_Material for this exercise_
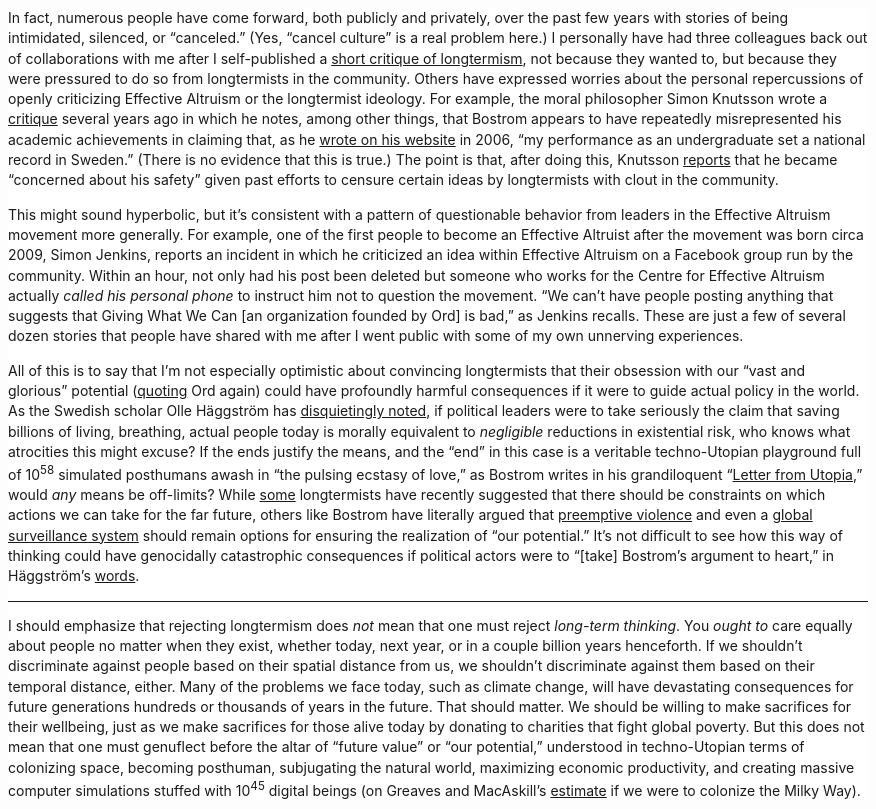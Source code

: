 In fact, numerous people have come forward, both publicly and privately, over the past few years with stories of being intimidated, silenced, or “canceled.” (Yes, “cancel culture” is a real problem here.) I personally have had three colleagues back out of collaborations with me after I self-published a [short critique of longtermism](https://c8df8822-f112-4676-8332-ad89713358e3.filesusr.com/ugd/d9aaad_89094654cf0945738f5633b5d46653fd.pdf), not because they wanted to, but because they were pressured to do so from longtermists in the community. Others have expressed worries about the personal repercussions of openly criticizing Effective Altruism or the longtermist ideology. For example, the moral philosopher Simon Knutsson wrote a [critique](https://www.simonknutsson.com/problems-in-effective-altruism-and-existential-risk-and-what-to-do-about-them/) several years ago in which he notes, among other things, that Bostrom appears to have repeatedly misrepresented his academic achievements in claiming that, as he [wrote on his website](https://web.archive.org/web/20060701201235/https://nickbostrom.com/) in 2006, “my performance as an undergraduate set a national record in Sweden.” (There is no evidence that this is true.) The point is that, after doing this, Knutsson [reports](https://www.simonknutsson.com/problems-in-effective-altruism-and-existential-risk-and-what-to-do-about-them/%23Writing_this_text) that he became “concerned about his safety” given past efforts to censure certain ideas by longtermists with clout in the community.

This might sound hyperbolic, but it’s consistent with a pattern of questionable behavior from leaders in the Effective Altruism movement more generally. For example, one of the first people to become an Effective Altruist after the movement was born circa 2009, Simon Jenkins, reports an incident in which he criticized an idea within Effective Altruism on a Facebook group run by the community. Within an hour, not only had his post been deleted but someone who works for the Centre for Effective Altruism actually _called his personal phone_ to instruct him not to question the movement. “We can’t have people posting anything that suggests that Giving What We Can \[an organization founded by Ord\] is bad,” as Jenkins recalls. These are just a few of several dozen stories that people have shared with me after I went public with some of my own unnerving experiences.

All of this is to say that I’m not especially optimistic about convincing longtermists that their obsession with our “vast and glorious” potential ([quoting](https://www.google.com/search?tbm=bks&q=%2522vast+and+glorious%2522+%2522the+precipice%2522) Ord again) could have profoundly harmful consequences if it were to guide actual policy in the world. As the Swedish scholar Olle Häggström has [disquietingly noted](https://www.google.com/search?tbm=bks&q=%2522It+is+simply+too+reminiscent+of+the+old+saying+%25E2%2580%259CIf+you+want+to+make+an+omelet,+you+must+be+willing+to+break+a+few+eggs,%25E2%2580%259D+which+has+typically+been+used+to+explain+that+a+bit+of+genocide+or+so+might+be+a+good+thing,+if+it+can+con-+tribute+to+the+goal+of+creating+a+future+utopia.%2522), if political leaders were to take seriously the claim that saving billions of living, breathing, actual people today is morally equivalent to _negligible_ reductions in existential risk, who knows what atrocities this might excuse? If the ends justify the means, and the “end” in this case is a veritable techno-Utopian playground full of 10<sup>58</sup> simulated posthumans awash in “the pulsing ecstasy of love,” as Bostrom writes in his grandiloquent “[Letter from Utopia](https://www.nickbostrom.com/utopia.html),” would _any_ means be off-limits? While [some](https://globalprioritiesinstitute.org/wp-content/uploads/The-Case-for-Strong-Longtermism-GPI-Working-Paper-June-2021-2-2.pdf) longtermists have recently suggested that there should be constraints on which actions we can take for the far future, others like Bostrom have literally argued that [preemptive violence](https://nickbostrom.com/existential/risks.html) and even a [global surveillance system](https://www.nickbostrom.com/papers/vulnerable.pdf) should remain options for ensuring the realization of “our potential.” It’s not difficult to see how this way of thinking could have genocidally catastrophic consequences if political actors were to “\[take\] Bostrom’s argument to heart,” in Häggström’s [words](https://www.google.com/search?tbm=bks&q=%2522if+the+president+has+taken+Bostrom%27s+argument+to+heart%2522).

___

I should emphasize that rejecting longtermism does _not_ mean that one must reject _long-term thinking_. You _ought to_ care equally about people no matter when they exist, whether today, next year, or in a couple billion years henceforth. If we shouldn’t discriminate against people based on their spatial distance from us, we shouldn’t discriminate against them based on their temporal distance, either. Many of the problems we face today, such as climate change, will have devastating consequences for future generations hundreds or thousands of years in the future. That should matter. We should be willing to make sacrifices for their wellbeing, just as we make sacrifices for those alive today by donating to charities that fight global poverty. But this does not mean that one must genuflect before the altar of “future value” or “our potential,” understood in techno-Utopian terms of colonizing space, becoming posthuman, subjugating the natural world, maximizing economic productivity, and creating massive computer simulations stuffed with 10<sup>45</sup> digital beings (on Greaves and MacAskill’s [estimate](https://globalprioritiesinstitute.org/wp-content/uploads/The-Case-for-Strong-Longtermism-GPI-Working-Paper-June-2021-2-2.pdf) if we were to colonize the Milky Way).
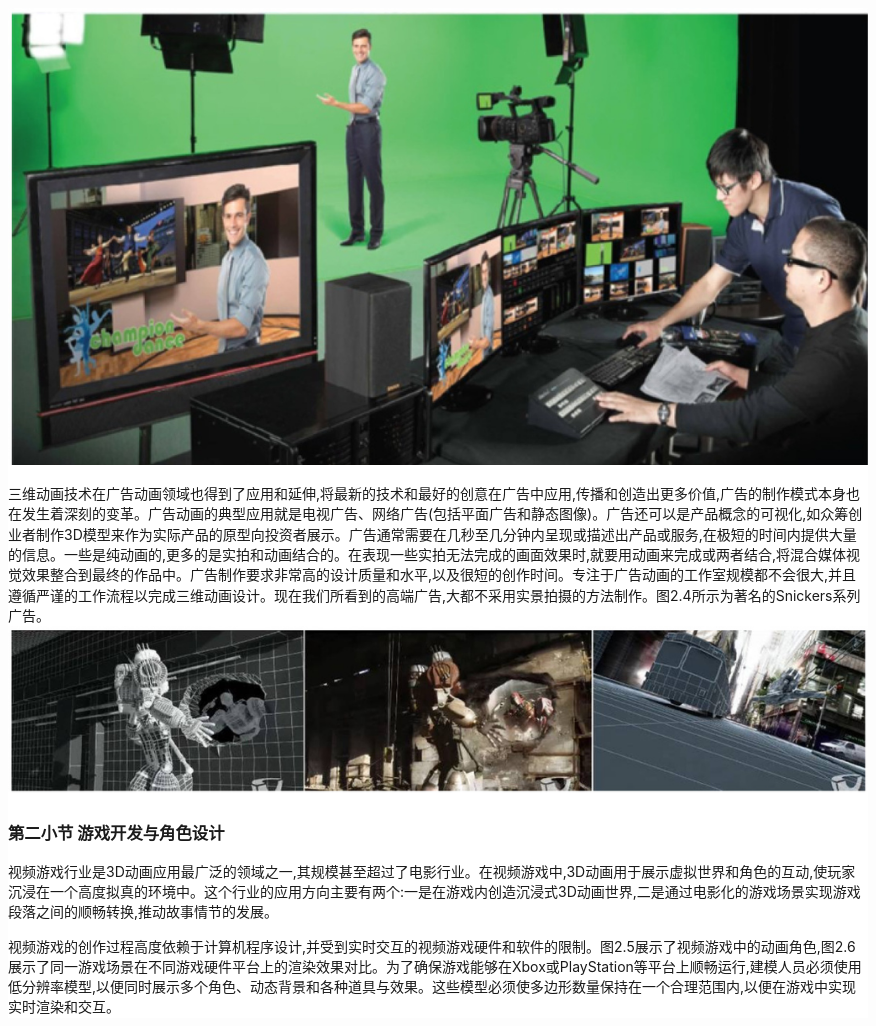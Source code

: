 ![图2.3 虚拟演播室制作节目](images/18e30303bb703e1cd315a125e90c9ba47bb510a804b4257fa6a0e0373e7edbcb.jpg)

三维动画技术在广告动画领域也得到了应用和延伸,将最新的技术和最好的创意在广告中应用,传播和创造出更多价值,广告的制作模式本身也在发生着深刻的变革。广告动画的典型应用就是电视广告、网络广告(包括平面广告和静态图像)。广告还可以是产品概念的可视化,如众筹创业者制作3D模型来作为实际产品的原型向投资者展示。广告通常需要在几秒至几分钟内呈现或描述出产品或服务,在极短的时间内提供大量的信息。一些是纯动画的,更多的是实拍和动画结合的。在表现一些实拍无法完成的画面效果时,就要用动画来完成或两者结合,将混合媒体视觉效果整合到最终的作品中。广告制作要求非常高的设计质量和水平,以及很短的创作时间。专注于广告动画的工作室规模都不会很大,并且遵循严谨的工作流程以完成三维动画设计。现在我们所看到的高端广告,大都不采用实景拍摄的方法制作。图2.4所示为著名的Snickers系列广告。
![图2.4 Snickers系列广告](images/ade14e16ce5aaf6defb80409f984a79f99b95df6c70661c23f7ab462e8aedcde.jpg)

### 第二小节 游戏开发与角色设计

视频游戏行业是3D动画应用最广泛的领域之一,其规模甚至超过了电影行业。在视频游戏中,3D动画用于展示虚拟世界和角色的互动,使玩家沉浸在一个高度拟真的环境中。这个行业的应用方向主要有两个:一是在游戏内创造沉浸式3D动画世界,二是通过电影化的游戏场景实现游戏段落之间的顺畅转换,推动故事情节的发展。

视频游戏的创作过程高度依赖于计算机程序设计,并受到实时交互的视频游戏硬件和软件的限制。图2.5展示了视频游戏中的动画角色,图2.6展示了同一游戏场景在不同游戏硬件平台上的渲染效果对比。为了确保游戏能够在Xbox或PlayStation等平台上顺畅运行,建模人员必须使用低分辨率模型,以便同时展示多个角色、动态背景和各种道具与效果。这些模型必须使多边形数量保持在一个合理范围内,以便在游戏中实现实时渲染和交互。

==

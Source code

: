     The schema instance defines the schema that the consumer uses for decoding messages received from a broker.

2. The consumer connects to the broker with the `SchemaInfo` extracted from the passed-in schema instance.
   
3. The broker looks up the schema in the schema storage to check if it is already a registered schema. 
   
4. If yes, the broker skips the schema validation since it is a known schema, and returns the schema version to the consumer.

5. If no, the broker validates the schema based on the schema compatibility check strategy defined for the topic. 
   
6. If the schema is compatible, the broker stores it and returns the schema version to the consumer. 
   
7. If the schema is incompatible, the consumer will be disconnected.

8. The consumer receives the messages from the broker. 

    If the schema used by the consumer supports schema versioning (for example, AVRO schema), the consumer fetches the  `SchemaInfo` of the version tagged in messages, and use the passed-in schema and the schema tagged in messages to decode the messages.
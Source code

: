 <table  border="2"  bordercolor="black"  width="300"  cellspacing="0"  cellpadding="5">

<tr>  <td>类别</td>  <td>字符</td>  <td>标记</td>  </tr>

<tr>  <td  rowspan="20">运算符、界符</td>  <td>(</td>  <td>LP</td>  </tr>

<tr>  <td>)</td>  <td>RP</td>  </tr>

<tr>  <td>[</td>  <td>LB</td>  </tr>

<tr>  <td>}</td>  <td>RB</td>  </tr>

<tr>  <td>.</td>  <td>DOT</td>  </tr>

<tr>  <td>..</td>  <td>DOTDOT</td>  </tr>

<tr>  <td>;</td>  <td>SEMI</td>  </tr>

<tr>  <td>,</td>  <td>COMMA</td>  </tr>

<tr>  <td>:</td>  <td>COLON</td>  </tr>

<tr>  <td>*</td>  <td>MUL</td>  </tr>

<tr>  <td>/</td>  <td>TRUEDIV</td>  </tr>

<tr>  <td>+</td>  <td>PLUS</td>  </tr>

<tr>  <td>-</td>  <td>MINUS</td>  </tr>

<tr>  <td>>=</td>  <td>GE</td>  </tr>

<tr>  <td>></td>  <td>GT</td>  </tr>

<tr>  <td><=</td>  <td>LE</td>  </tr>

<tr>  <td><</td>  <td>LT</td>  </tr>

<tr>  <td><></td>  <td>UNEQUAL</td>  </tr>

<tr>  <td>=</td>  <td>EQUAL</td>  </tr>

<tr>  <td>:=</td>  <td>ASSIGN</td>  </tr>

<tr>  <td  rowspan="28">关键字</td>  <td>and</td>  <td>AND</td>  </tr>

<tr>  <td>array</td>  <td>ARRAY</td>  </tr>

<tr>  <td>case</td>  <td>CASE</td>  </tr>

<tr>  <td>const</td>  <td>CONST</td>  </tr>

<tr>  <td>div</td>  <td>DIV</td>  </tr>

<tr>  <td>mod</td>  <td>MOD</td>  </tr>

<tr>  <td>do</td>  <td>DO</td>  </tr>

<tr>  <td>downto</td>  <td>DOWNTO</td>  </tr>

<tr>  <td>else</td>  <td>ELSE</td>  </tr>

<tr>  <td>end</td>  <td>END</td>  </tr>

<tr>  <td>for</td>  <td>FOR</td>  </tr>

--

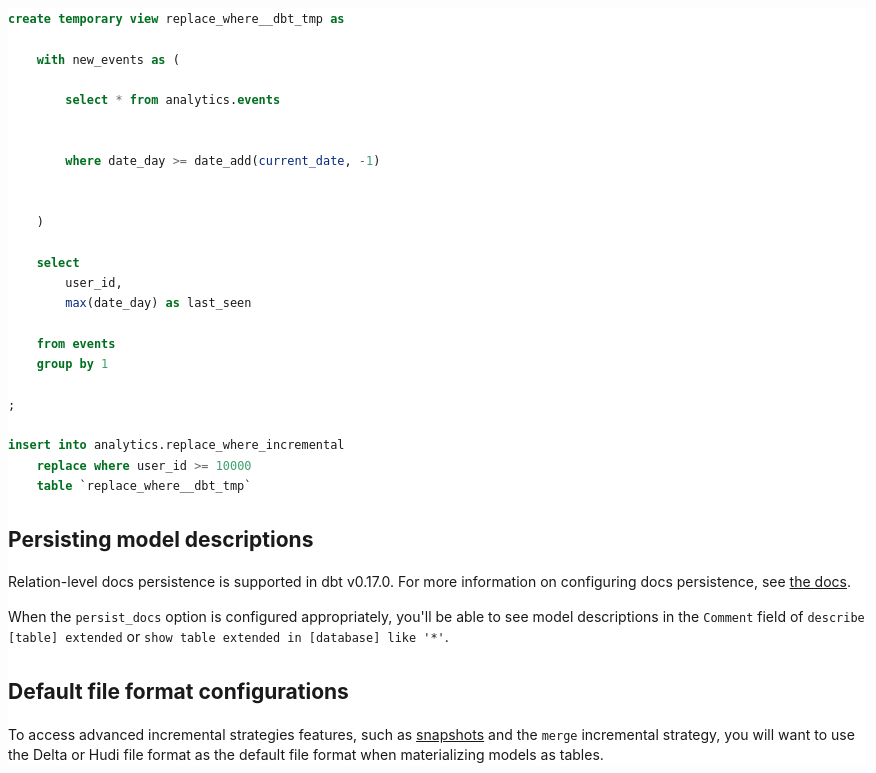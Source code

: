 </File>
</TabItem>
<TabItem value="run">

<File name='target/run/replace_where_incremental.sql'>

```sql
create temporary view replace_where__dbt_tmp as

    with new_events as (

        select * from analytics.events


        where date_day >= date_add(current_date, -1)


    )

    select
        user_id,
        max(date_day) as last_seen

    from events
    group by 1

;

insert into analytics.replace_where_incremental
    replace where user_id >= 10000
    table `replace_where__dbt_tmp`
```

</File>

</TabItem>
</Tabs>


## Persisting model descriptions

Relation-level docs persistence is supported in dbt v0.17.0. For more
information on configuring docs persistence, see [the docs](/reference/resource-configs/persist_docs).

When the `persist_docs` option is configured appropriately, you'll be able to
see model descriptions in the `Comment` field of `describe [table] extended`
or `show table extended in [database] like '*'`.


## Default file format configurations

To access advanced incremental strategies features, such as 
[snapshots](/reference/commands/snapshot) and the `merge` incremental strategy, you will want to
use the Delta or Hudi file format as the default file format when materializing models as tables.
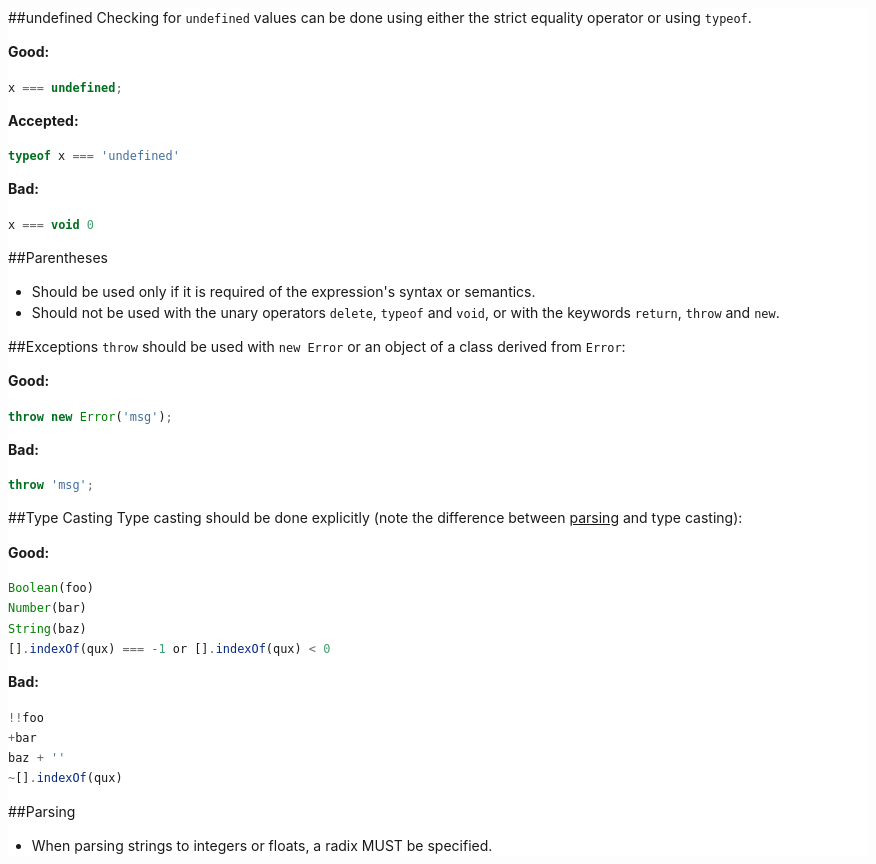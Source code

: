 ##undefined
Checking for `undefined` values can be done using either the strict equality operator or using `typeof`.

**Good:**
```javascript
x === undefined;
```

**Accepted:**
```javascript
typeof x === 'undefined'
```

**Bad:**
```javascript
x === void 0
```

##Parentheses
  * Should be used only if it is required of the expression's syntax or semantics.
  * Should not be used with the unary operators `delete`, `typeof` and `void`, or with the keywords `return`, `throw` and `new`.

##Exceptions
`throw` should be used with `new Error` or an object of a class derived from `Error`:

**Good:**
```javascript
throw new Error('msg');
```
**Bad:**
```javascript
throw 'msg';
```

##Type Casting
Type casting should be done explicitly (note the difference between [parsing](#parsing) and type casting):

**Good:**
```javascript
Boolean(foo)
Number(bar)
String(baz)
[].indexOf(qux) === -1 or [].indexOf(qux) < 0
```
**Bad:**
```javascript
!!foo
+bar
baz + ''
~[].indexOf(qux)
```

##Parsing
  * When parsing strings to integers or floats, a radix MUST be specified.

_Problem details_
In the records above, find each line that mentions the word "SchemaInfo", and copy it.

_Exercise result_
2. The consumer connects to the broker with the `SchemaInfo` extracted from the passed-in schema instance.
    If the schema used by the consumer supports schema versioning (for example, AVRO schema), the consumer fetches the  `SchemaInfo` of the version tagged in messages, and use the passed-in schema and the schema tagged in messages to decode the messages.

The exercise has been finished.